For anthropologists, however, Africa's most impressive statistics are the ones that measure the enormous diversity of its people. Some 1,300 languages are spoken on the continent, about a third of the world's total. Each represents a distinct ethnic group with its own beliefs and its own rituals and ceremonies--some of which have been performed for hundreds of years.

Yet within a few decades many of these traditions will vanish, or at least change beyond recognition. In many African nations, minority tribes are being culturally assimilated--if not physically wiped out--by the ruling majority; in others, rural villagers are migrating to the melting pots of the cities. Even those who stay behind are finding the lure of Western music, culture and clothing irresistible. Nobody believes the trend can be stopped, or that it is necessarily a bad thing--for example, in the case of female circumcision. But scientists do want to document Africa's existing cultures before it's too late.
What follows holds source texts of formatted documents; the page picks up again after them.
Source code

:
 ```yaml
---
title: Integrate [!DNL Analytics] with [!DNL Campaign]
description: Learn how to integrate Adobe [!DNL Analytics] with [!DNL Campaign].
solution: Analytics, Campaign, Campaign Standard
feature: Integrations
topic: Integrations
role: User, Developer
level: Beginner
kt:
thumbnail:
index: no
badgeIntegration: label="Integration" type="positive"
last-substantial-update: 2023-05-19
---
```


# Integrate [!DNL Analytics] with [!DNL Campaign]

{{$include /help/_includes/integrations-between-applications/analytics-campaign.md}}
That's where photographers Carol Beckwith and Angela Fisher come in. For 25 years, working separately and then together, the two women have crisscrossed the continent from Senegal to Ethiopia, from Morocco to South Africa, observing and documenting traditional native ceremonies. Although not working scientists (Fisher was trained as a sociologist before she switched to photography; Beckwith came to the field from a background in art), they have studied their subjects with the thoroughness of professional researchers, visiting all but seven of Africa's 53 nations and capturing on film most of the rituals that are still practiced on the continent. In some cases, Beckwith and Fisher are the first Westerners the tribes have ever seen.

The result is an unparalleled collection of tens of thousands of photographs, many of them strikingly beautiful, that has been distilled into four books (a fifth will be published in 1998, along with a CD-ROM and a documentary film) and several major articles in National Geographic (another will appear in the October issue). Most important to scholars, though, is the fact that Beckwith and Fisher are making the collection available to researchers--a priceless ethnographic archive that will endure no matter what happens to the tribes. Beckwith and Fisher, says art historian Christine Mullen Kreamer of the National Museum of Natural History in Washington, "are making valuable contributions to the visual anthropology of Africa."

The photographers found Africa before they found each other. Beckwith had already photographed the Maasai when she and Fisher met in 1979. Fisher, a jewelry collector and designer, had mastered photography in order to document the body adornment of African tribespeople. Recalls Beckwith: "It only took us a week to decide to collaborate." They started with a Maasai warrior-graduation ceremony in Kenya and Wodaabe courtship rituals in Niger. Then, beginning in 1985, they spent five years photographing the everyday life of tribal peoples in the Horn of Africa, particularly Ethiopia, a project that resulted in an award-winning book called African Ark (Abrams; 1990).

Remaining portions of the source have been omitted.